Demethylzeylasteral is a naturally occurring organic compound with the formula C_{29}H_{36}O_{6}. It is a pentacyclic triterpenoid compound isolated from the roots of Tripterygium wilfordii, a species of vine native to East and Southeast Asia commonly referred to as thunder god vine.

== Isolation ==
Tripterygium wilfordii, also called as thunder god vine, is a perennial vine native to East and Southeast Asia, particularly in China, Korea, and Japan. Demethylzeylasteral is typically isolated from the root xylem or the skin of the vine's root. It was reportedly first isolated in the 1990s by researchers at the Pharmaceutical Science Research Laboratory of Zhongshan Hospital, Fudan University in Shanghai.

== Structure and properties ==
Demethylzeylasteral is classified as a pentacyclic triterpenoid with the molecular formula C_{29}H_{36}O_{6} and a molecular weight of 480.601 g/mol. The compound appears as a yellow amorphous powder. The pharmacologically active constituents of T. wilfordii include a diverse range of terpenoids, alkaloids, lignans, and diterpenes. Among these, triptolide and celastrol have been extensively studied for their potent biological activities.

== Applications ==
The therapeutic profile of T. wilfordii encompasses a broad range of indications, particularly within the framework of traditional medicine. It has long been employed to manage autoimmune and inflammatory disorders, with notable effectiveness in treating rheumatoid arthritis. Other autoimmune conditions traditionally treated with this plant include systemic lupus erythematosus (SLE), autoimmune hepatitis, and ankylosing spondylitis.

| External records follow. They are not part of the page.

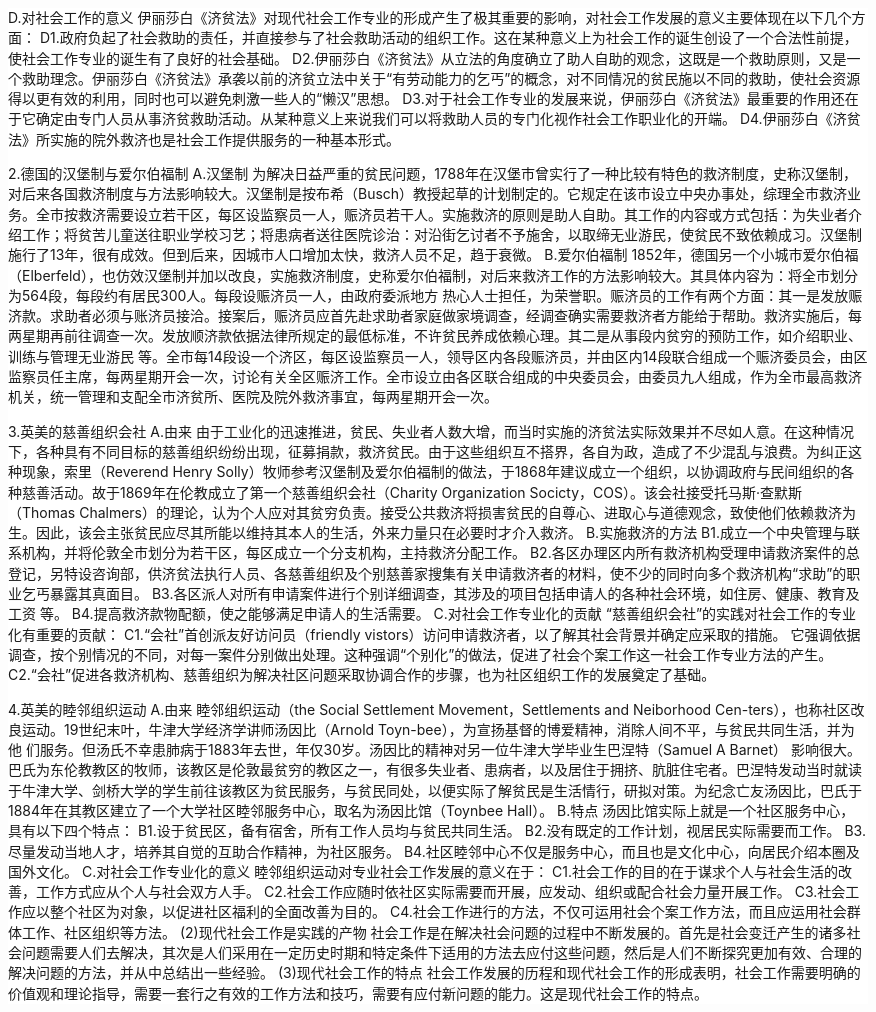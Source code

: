 D.对社会工作的意义
伊丽莎白《济贫法》对现代社会工作专业的形成产生了极其重要的影响，对社会工作发展的意义主要体现在以下几个方面：
D1.政府负起了社会救助的责任，并直接参与了社会救助活动的组织工作。这在某种意义上为社会工作的诞生创设了一个合法性前提，使社会工作专业的诞生有了良好的社会基础。
D2.伊丽莎白《济贫法》从立法的角度确立了助人自助的观念，这既是一个救助原则，又是一个救助理念。伊丽莎白《济贫法》承袭以前的济贫立法中关于“有劳动能力的乞丐”的概念，对不同情况的贫民施以不同的救助，使社会资源得以更有效的利用，同时也可以避免刺激一些人的“懒汉”思想。
D3.对于社会工作专业的发展来说，伊丽莎白《济贫法》最重要的作用还在于它确定由专门人员从事济贫救助活动。从某种意义上来说我们可以将救助人员的专门化视作社会工作职业化的开端。
D4.伊丽莎白《济贫法》所实施的院外救济也是社会工作提供服务的一种基本形式。

2.德国的汉堡制与爱尔伯福制
A.汉堡制
为解决日益严重的贫民问题，1788年在汉堡市曾实行了一种比较有特色的救济制度，史称汉堡制，对后来各国救济制度与方法影响较大。汉堡制是按布希（Busch）教授起草的计划制定的。它规定在该市设立中央办事处，综理全市救济业务。全市按救济需要设立若干区，每区设监察员一人，赈济员若干人。实施救济的原则是助人自助。其工作的内容或方式包括：为失业者介绍工作；将贫苦儿童送往职业学校习艺；将患病者送往医院诊治：对沿街乞讨者不予施舍，以取缔无业游民，使贫民不致依赖成习。汉堡制施行了13年，很有成效。但到后来，因城市人口增加太快，救济人员不足，趋于衰微。
B.爱尔伯福制
1852年，德国另一个小城市爱尔伯福（Elberfeld），也仿效汉堡制并加以改良，实施救济制度，史称爱尔伯福制，对后来救济工作的方法影响较大。其具体内容为：将全市划分为564段，每段约有居民300人。每段设赈济员一人，由政府委派地方    热心人士担任，为荣誉职。赈济员的工作有两个方面：其一是发放赈济款。求助者必须与账济员接洽。接案后，赈济员应首先赴求助者家庭做家境调查，经调查确实需要救济者方能给于帮助。救济实施后，每两星期再前往调查一次。发放顺济款依据法律所规定的最低标准，不许贫民养成依赖心理。其二是从事段内贫穷的预防工作，如介绍职业、训练与管理无业游民  等。全市每14段设一个济区，每区设监察员一人，领导区内各段赈济员，并由区内14段联合组成一个赈济委员会，由区监察员任主席，每两星期开会一次，讨论有关全区赈济工作。全市设立由各区联合组成的中央委员会，由委员九人组成，作为全市最高救济机关，统一管理和支配全市济贫所、医院及院外救济事宜，每两星期开会一次。

3.英美的慈善组织会社
A.由来
由于工业化的迅速推进，贫民、失业者人数大增，而当时实施的济贫法实际效果并不尽如人意。在这种情况下，各种具有不同目标的慈善组织纷纷出现，征募捐款，救济贫民。由于这些组织互不搭界，各自为政，造成了不少混乱与浪费。为纠正这种现象，索里（Reverend Henry Solly）牧师参考汉堡制及爱尔伯福制的做法，于1868年建议成立一个组织，以协调政府与民间组织的各种慈善活动。故于1869年在伦教成立了第一个慈善组织会社（Charity  Organization Socicty，COS）。该会社接受托马斯·查默斯（Thomas Chalmers）的理论，认为个人应对其贫穷负责。接受公共救济将损害贫民的自尊心、进取心与道德观念，致使他们依赖救济为生。因此，该会主张贫民应尽其所能以维持其本人的生活，外来力量只在必要时才介入救济。
B.实施救济的方法
B1.成立一个中央管理与联系机构，并将伦敦全市划分为若干区，每区成立一个分支机构，主持救济分配工作。
B2.各区办理区内所有救济机构受理申请救济案件的总登记，另特设咨询部，供济贫法执行人员、各慈善组织及个别慈善家搜集有关申请救济者的材料，使不少的同时向多个救济机构“求助”的职业乞丐暴露其真面目。
B3.各区派人对所有申请案件进行个别详细调查，其涉及的项目包括申请人的各种社会环境，如住房、健康、教育及工资
等。
B4.提高救济款物配额，使之能够满足申请人的生活需要。
C.对社会工作专业化的贡献
“慈善组织会社”的实践对社会工作的专业化有重要的贡献：
C1.“会社”首创派友好访问员（friendly vistors）访问申请救济者，以了解其社会背景并确定应采取的措施。
它强调依据调查，按个别情况的不同，对每一案件分别做出处理。这种强调“个别化”的做法，促进了社会个案工作这一社会工作专业方法的产生。
C2.“会社”促进各救济机构、慈善组织为解决社区问题采取协调合作的步骤，也为社区组织工作的发展奠定了基础。

4.英美的睦邻组织运动
A.由来
睦邻组织运动（the Social Settlement Movement，Settlements and Neiborhood Cen-ters），也称社区改良运动。19世纪末叶，牛津大学经济学讲师汤因比（Arnold Toyn-bee），为宣扬基督的博爱精神，消除人间不平，与贫民共同生活，并为他 们服务。但汤氏不幸患肺病于1883年去世，年仅30岁。汤因比的精神对另一位牛津大学毕业生巴涅特（Samuel A Barnet） 影响很大。巴氏为东伦教教区的牧师，该教区是伦敦最贫穷的教区之一，有很多失业者、患病者，以及居住于拥挤、肮脏住宅者。巴涅特发动当时就读于牛津大学、剑桥大学的学生前往该教区为贫民服务，与贫民同处，以便实际了解贫民是生活情行，研拟对策。为纪念亡友汤因比，巴氏于1884年在其教区建立了一个大学社区睦邻服务中心，取名为汤因比馆（Toynbee Hall）。
B.特点
汤因比馆实际上就是一个社区服务中心，具有以下四个特点：
B1.设于贫民区，备有宿舍，所有工作人员均与贫民共同生活。
B2.没有既定的工作计划，视居民实际需要而工作。
B3.尽量发动当地人才，培养其自觉的互助合作精神，为社区服务。
B4.社区睦邻中心不仅是服务中心，而且也是文化中心，向居民介绍本圈及国外文化。
C.对社会工作专业化的意义
睦邻组织运动对专业社会工作发展的意义在于：
C1.社会工作的目的在于谋求个人与社会生活的改善，工作方式应从个人与社会双方人手。
C2.社会工作应随时依社区实际需要而开展，应发动、组织或配合社会力量开展工作。
C3.社会工作应以整个社区为对象，以促进社区福利的全面改善为目的。
C4.社会工作进行的方法，不仅可运用社会个案工作方法，而且应运用社会群体工作、社区组织等方法。
(2)现代社会工作是实践的产物
社会工作是在解决社会问题的过程中不断发展的。首先是社会变迁产生的诸多社会问题需要人们去解决，其次是人们采用在一定历史时期和特定条件下适用的方法去应付这些问题，然后是人们不断探究更加有效、合理的解决问题的方法，并从中总结出一些经验。
(3)现代社会工作的特点
社会工作发展的历程和现代社会工作的形成表明，社会工作需要明确的价值观和理论指导，需要一套行之有效的工作方法和技巧，需要有应付新问题的能力。这是现代社会工作的特点。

Renal diseases such as chronic nephritis, nephrotic syndrome, idiopathic IgA nephropathy, and diabetic nephropathy have also been addressed using preparations derived from T. wilfordii. Additionally, the plant is utilized in the management of dermatological conditions, including psoriasis and vitiligo.

Within the theoretical framework of traditional Chinese medicine (TCM), T. wilfordii is said to promote blood circulation, unblock meridians, expel wind and dampness, and alleviate pain and swelling. It has also been used to treat fever, edema, and carbuncles.